À leur arrivée, ils ont été évacués en civière et embarqués à bord de plusieurs ambulances, sous les applaudissements des militaires et des journalistes présents.

Le général Pedro Sanchez, qui a dirigé l’opération de recherches, a raconté à la presse avoir reçu le message vendredi en fin d’après-midi : » nous avons retrouvé les enfants ! Miracle, miracle, miracle ! « .

 « Les voir, les toucher » 

Originaires du groupe indigène Uitoto, les enfants erraient seuls dans la jungle depuis l’écrasement le 1er mai du petit avion Cessna 206 à bord duquel ils voyageaient avec leur mère, le pilote et un proche. Les trois adultes sont morts et leurs corps ont été retrouvés par l’armée sur le site de l’accident.

Selon l’armée, les sauveteurs ont retrouvé la fratrie à environ 5 km à l’ouest du site de l’accident. » Ils sont faibles. Laissons les médecins faire leur pronostic «, a commenté M. Petro.

 « Je veux juste les voir, les toucher », a déclaré très ému à l’AFP leur grand-père, Fidencio Valencia.

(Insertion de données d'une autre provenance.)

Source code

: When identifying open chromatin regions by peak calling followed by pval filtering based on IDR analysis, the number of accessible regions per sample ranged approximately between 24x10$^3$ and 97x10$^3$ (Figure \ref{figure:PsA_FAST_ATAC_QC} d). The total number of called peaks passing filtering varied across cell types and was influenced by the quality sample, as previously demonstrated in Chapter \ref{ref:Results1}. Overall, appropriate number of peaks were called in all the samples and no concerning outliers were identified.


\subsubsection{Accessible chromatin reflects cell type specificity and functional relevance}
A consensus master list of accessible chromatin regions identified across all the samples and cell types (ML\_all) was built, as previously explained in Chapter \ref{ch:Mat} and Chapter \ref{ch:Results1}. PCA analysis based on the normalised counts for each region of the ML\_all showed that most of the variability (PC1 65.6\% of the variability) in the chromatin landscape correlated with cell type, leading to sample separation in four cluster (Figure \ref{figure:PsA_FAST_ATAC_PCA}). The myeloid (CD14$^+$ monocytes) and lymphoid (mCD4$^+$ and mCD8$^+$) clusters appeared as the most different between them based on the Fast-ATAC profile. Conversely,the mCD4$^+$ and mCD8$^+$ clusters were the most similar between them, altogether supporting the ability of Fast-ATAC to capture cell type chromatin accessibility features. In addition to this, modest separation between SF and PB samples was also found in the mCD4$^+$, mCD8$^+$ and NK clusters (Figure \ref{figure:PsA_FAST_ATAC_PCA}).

C’est la nature « guerrière » de Lesly, l’aînée de la fratrie, qui leur a permis de survivre, a jugé la grand-mère Fatima Valencia. « Elle s’occupait habituellement toujours de ses frères et sœurs lorsque leur mère travaillait. Leur donnait à manger de la farine, du pain de manioc, des fruits de la brousse ».

Des photos diffusées par l’armée montrent les enfants, au milieu de l’épaisse végétation, assis sur des bâches, entourés de militaires et indigènes leur donnant à boire et à manger. Ils sont en jean et tee-shirt crasseux à manches longues pour les deux plus grands, les pieds emmitouflés dans des bandelettes. Deux autres sont emmaillotés dans des couvertures de survie.

La plus petite, Cristin, est dans les bras de l’un de ses sauveurs. Elle a eu un an alors qu’elle errait dans la jungle avec ses frères et sœurs, selon la presse colombienne. Les quatre visages apparaissent très émaciés.

Plus de 100 soldats accompagnés de chiens renifleurs et des dizaines d’indigènes cherchaient les enfants depuis la découverte de l’avion, le nez planté au sol au milieu d’une épaisse végétation.

Toujours selon l’armée, les secouristes de cette « opération espérance » ont parcouru, en plus d’un mois, près de 2656 km dans cette jungle impénétrable.

Les chances de survie des enfants semblaient s’amoindrir de jour en jour, dans cet environnement très hostile où rôdent jaguars, pumas, serpents et autres prédateurs. Les insectes de toutes sortes y sont particulièrement voraces, et se pose également la question de l’accès vital à l’eau potable.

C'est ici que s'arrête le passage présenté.